__Aim of the task__.
Would you retype the listing word for word, skipping its pictures?

__Dataset extract__.
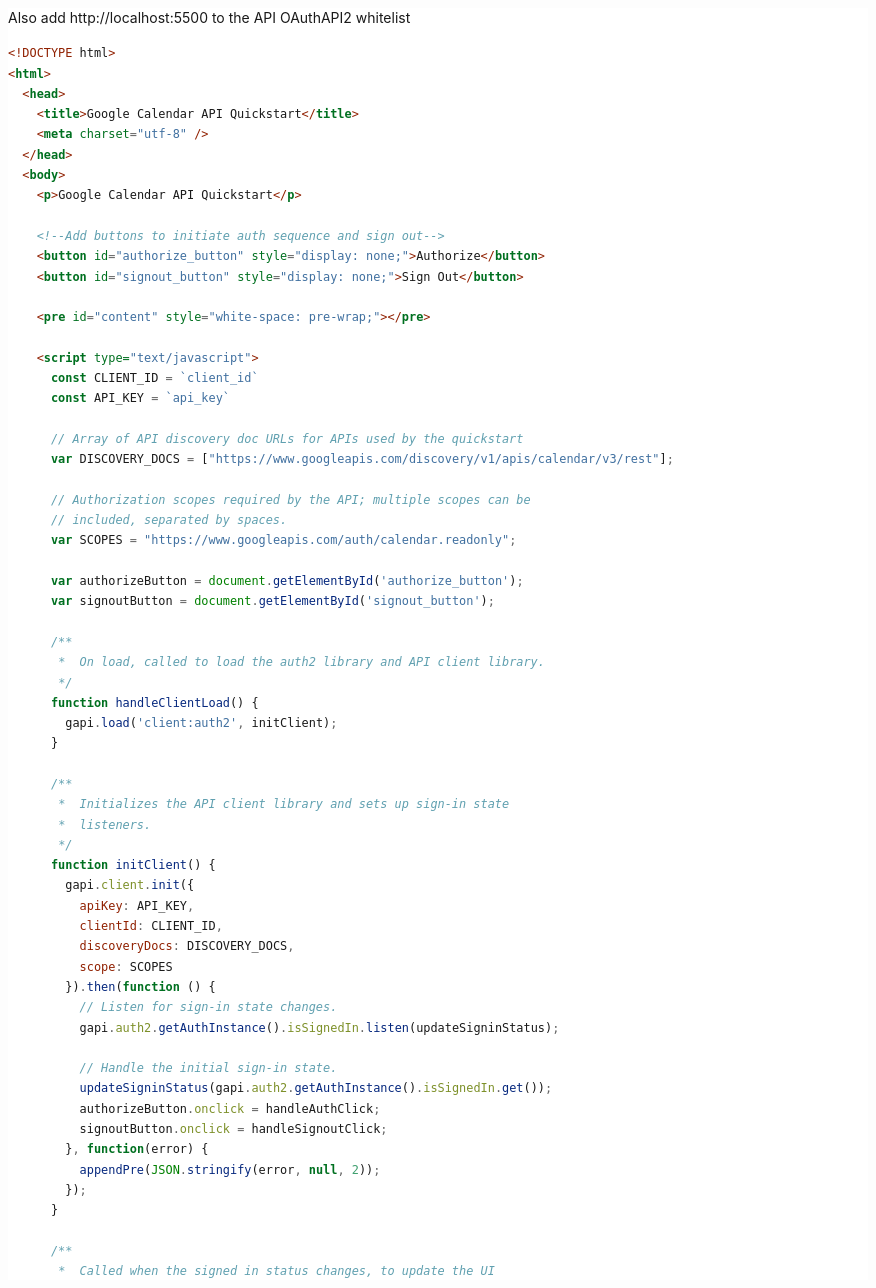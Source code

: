 Also add http://localhost:5500 to the API OAuthAPI2 whitelist 

```html
<!DOCTYPE html>
<html>
  <head>
    <title>Google Calendar API Quickstart</title>
    <meta charset="utf-8" />
  </head>
  <body>
    <p>Google Calendar API Quickstart</p>

    <!--Add buttons to initiate auth sequence and sign out-->
    <button id="authorize_button" style="display: none;">Authorize</button>
    <button id="signout_button" style="display: none;">Sign Out</button>

    <pre id="content" style="white-space: pre-wrap;"></pre>

    <script type="text/javascript">    
      const CLIENT_ID = `client_id`
      const API_KEY = `api_key`

      // Array of API discovery doc URLs for APIs used by the quickstart
      var DISCOVERY_DOCS = ["https://www.googleapis.com/discovery/v1/apis/calendar/v3/rest"];

      // Authorization scopes required by the API; multiple scopes can be
      // included, separated by spaces.
      var SCOPES = "https://www.googleapis.com/auth/calendar.readonly";

      var authorizeButton = document.getElementById('authorize_button');
      var signoutButton = document.getElementById('signout_button');

      /**
       *  On load, called to load the auth2 library and API client library.
       */
      function handleClientLoad() {
        gapi.load('client:auth2', initClient);
      }

      /**
       *  Initializes the API client library and sets up sign-in state
       *  listeners.
       */
      function initClient() {
        gapi.client.init({
          apiKey: API_KEY,
          clientId: CLIENT_ID,
          discoveryDocs: DISCOVERY_DOCS,
          scope: SCOPES
        }).then(function () {
          // Listen for sign-in state changes.
          gapi.auth2.getAuthInstance().isSignedIn.listen(updateSigninStatus);

          // Handle the initial sign-in state.
          updateSigninStatus(gapi.auth2.getAuthInstance().isSignedIn.get());
          authorizeButton.onclick = handleAuthClick;
          signoutButton.onclick = handleSignoutClick;
        }, function(error) {
          appendPre(JSON.stringify(error, null, 2));
        });
      }

      /**
       *  Called when the signed in status changes, to update the UI
```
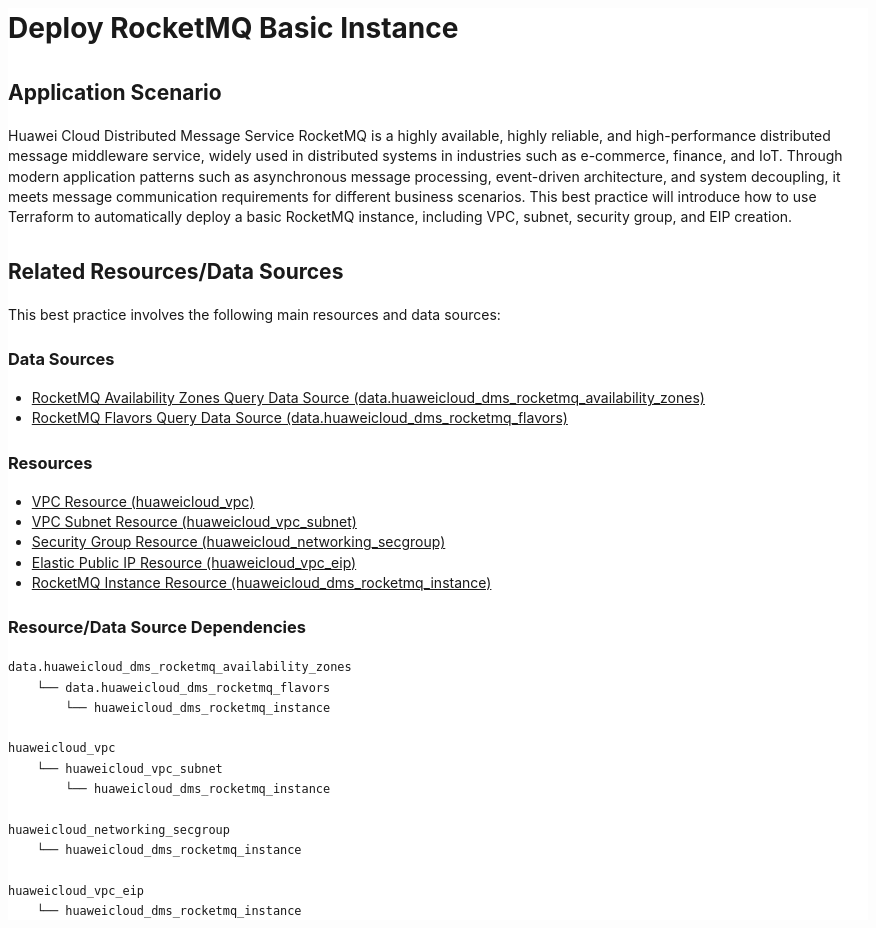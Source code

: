 # Deploy RocketMQ Basic Instance

## Application Scenario

Huawei Cloud Distributed Message Service RocketMQ is a highly available, highly reliable, and high-performance distributed message middleware service, widely used in distributed systems in industries such as e-commerce, finance, and IoT.
Through modern application patterns such as asynchronous message processing, event-driven architecture, and system decoupling, it meets message communication requirements for different business scenarios.
This best practice will introduce how to use Terraform to automatically deploy a basic RocketMQ instance, including VPC, subnet, security group, and EIP creation.

## Related Resources/Data Sources

This best practice involves the following main resources and data sources:

### Data Sources

- [RocketMQ Availability Zones Query Data Source (data.huaweicloud_dms_rocketmq_availability_zones)](https://registry.terraform.io/providers/huaweicloud/huaweicloud/latest/docs/data-sources/dms_rocketmq_availability_zones)
- [RocketMQ Flavors Query Data Source (data.huaweicloud_dms_rocketmq_flavors)](https://registry.terraform.io/providers/huaweicloud/huaweicloud/latest/docs/data-sources/dms_rocketmq_flavors)

### Resources

- [VPC Resource (huaweicloud_vpc)](https://registry.terraform.io/providers/huaweicloud/huaweicloud/latest/docs/resources/vpc)
- [VPC Subnet Resource (huaweicloud_vpc_subnet)](https://registry.terraform.io/providers/huaweicloud/huaweicloud/latest/docs/resources/vpc_subnet)
- [Security Group Resource (huaweicloud_networking_secgroup)](https://registry.terraform.io/providers/huaweicloud/huaweicloud/latest/docs/resources/networking_secgroup)
- [Elastic Public IP Resource (huaweicloud_vpc_eip)](https://registry.terraform.io/providers/huaweicloud/huaweicloud/latest/docs/resources/vpc_eip)
- [RocketMQ Instance Resource (huaweicloud_dms_rocketmq_instance)](https://registry.terraform.io/providers/huaweicloud/huaweicloud/latest/docs/resources/dms_rocketmq_instance)

### Resource/Data Source Dependencies

```text
data.huaweicloud_dms_rocketmq_availability_zones
    └── data.huaweicloud_dms_rocketmq_flavors
        └── huaweicloud_dms_rocketmq_instance

huaweicloud_vpc
    └── huaweicloud_vpc_subnet
        └── huaweicloud_dms_rocketmq_instance

huaweicloud_networking_secgroup
    └── huaweicloud_dms_rocketmq_instance

huaweicloud_vpc_eip
    └── huaweicloud_dms_rocketmq_instance
```
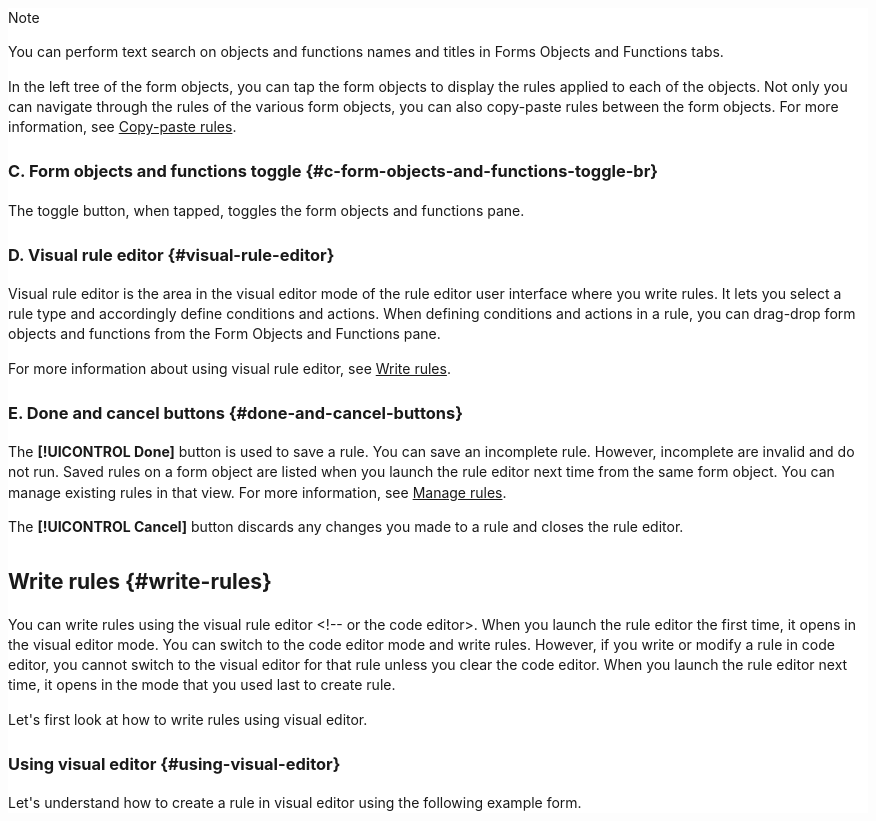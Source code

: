 >[!NOTE]
>
>You can perform text search on objects and functions names and titles in Forms Objects and Functions tabs.

In the left tree of the form objects, you can tap the form objects to display the rules applied to each of the objects. Not only you can navigate through the rules of the various form objects, you can also copy-paste rules between the form objects. For more information, see [Copy-paste rules](rule-editor.md#p-copy-paste-rules-p).

### C. Form objects and functions toggle {#c-form-objects-and-functions-toggle-br}

The toggle button, when tapped, toggles the form objects and functions pane.

### D. Visual rule editor {#visual-rule-editor}

Visual rule editor is the area in the visual editor mode of the rule editor user interface where you write rules. It lets you select a rule type and accordingly define conditions and actions. When defining conditions and actions in a rule, you can drag-drop form objects and functions from the Form Objects and Functions pane.

For more information about using visual rule editor, see [Write rules](rule-editor.md#p-write-rules-p).


### E. Done and cancel buttons {#done-and-cancel-buttons}

The **[!UICONTROL Done]** button is used to save a rule. You can save an incomplete rule. However, incomplete are invalid and do not run. Saved rules on a form object are listed when you launch the rule editor next time from the same form object. You can manage existing rules in that view. For more information, see [Manage rules](rule-editor.md#p-manage-rules-p).

The **[!UICONTROL Cancel]** button discards any changes you made to a rule and closes the rule editor.

## Write rules {#write-rules}

You can write rules using the visual rule editor <!-- or the code editor>. When you launch the rule editor the first time, it opens in the visual editor mode. You can switch to the code editor mode and write rules. However, if you write or modify a rule in code editor, you cannot switch to the visual editor for that rule unless you clear the code editor. When you launch the rule editor next time, it opens in the mode that you used last to create rule.

Let's first look at how to write rules using visual editor.

### Using visual editor {#using-visual-editor}

Let's understand how to create a rule in visual editor using the following example form.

__Solution below__.
Source code

: Also add http://localhost:5500 to the API OAuthAPI2 whitelist 

```html
<!DOCTYPE html>
<html>
  <head>
    <title>Google Calendar API Quickstart</title>
    <meta charset="utf-8" />
  </head>
  <body>
    <p>Google Calendar API Quickstart</p>

    <!--Add buttons to initiate auth sequence and sign out-->
    <button id="authorize_button" style="display: none;">Authorize</button>
    <button id="signout_button" style="display: none;">Sign Out</button>

    <pre id="content" style="white-space: pre-wrap;"></pre>

    <script type="text/javascript">    
      const CLIENT_ID = `client_id`
      const API_KEY = `api_key`

      // Array of API discovery doc URLs for APIs used by the quickstart
      var DISCOVERY_DOCS = ["https://www.googleapis.com/discovery/v1/apis/calendar/v3/rest"];

      // Authorization scopes required by the API; multiple scopes can be
      // included, separated by spaces.
      var SCOPES = "https://www.googleapis.com/auth/calendar.readonly";

      var authorizeButton = document.getElementById('authorize_button');
      var signoutButton = document.getElementById('signout_button');

      /**
       *  On load, called to load the auth2 library and API client library.
       */
      function handleClientLoad() {
        gapi.load('client:auth2', initClient);
      }

      /**
       *  Initializes the API client library and sets up sign-in state
       *  listeners.
       */
      function initClient() {
        gapi.client.init({
          apiKey: API_KEY,
          clientId: CLIENT_ID,
          discoveryDocs: DISCOVERY_DOCS,
          scope: SCOPES
        }).then(function () {
          // Listen for sign-in state changes.
          gapi.auth2.getAuthInstance().isSignedIn.listen(updateSigninStatus);

          // Handle the initial sign-in state.
          updateSigninStatus(gapi.auth2.getAuthInstance().isSignedIn.get());
          authorizeButton.onclick = handleAuthClick;
          signoutButton.onclick = handleSignoutClick;
        }, function(error) {
          appendPre(JSON.stringify(error, null, 2));
        });
      }

      /**
       *  Called when the signed in status changes, to update the UI
```
Source code

: # Deploy RocketMQ Basic Instance

## Application Scenario

Huawei Cloud Distributed Message Service RocketMQ is a highly available, highly reliable, and high-performance distributed message middleware service, widely used in distributed systems in industries such as e-commerce, finance, and IoT.
Through modern application patterns such as asynchronous message processing, event-driven architecture, and system decoupling, it meets message communication requirements for different business scenarios.
This best practice will introduce how to use Terraform to automatically deploy a basic RocketMQ instance, including VPC, subnet, security group, and EIP creation.

## Related Resources/Data Sources

This best practice involves the following main resources and data sources:

### Data Sources

- [RocketMQ Availability Zones Query Data Source (data.huaweicloud_dms_rocketmq_availability_zones)](https://registry.terraform.io/providers/huaweicloud/huaweicloud/latest/docs/data-sources/dms_rocketmq_availability_zones)
- [RocketMQ Flavors Query Data Source (data.huaweicloud_dms_rocketmq_flavors)](https://registry.terraform.io/providers/huaweicloud/huaweicloud/latest/docs/data-sources/dms_rocketmq_flavors)

### Resources

- [VPC Resource (huaweicloud_vpc)](https://registry.terraform.io/providers/huaweicloud/huaweicloud/latest/docs/resources/vpc)
- [VPC Subnet Resource (huaweicloud_vpc_subnet)](https://registry.terraform.io/providers/huaweicloud/huaweicloud/latest/docs/resources/vpc_subnet)
- [Security Group Resource (huaweicloud_networking_secgroup)](https://registry.terraform.io/providers/huaweicloud/huaweicloud/latest/docs/resources/networking_secgroup)
- [Elastic Public IP Resource (huaweicloud_vpc_eip)](https://registry.terraform.io/providers/huaweicloud/huaweicloud/latest/docs/resources/vpc_eip)
- [RocketMQ Instance Resource (huaweicloud_dms_rocketmq_instance)](https://registry.terraform.io/providers/huaweicloud/huaweicloud/latest/docs/resources/dms_rocketmq_instance)

### Resource/Data Source Dependencies

```text
data.huaweicloud_dms_rocketmq_availability_zones
    └── data.huaweicloud_dms_rocketmq_flavors
        └── huaweicloud_dms_rocketmq_instance

huaweicloud_vpc
    └── huaweicloud_vpc_subnet
        └── huaweicloud_dms_rocketmq_instance

huaweicloud_networking_secgroup
    └── huaweicloud_dms_rocketmq_instance

huaweicloud_vpc_eip
    └── huaweicloud_dms_rocketmq_instance
```
Source code

: >[!NOTE]
>
>You can perform text search on objects and functions names and titles in Forms Objects and Functions tabs.

In the left tree of the form objects, you can tap the form objects to display the rules applied to each of the objects. Not only you can navigate through the rules of the various form objects, you can also copy-paste rules between the form objects. For more information, see [Copy-paste rules](rule-editor.md#p-copy-paste-rules-p).

### C. Form objects and functions toggle {#c-form-objects-and-functions-toggle-br}

The toggle button, when tapped, toggles the form objects and functions pane.

### D. Visual rule editor {#visual-rule-editor}

Visual rule editor is the area in the visual editor mode of the rule editor user interface where you write rules. It lets you select a rule type and accordingly define conditions and actions. When defining conditions and actions in a rule, you can drag-drop form objects and functions from the Form Objects and Functions pane.

For more information about using visual rule editor, see [Write rules](rule-editor.md#p-write-rules-p).


### E. Done and cancel buttons {#done-and-cancel-buttons}

The **[!UICONTROL Done]** button is used to save a rule. You can save an incomplete rule. However, incomplete are invalid and do not run. Saved rules on a form object are listed when you launch the rule editor next time from the same form object. You can manage existing rules in that view. For more information, see [Manage rules](rule-editor.md#p-manage-rules-p).

The **[!UICONTROL Cancel]** button discards any changes you made to a rule and closes the rule editor.

## Write rules {#write-rules}

You can write rules using the visual rule editor <!-- or the code editor>. When you launch the rule editor the first time, it opens in the visual editor mode. You can switch to the code editor mode and write rules. However, if you write or modify a rule in code editor, you cannot switch to the visual editor for that rule unless you clear the code editor. When you launch the rule editor next time, it opens in the mode that you used last to create rule.

Let's first look at how to write rules using visual editor.

### Using visual editor {#using-visual-editor}

Let's understand how to create a rule in visual editor using the following example form.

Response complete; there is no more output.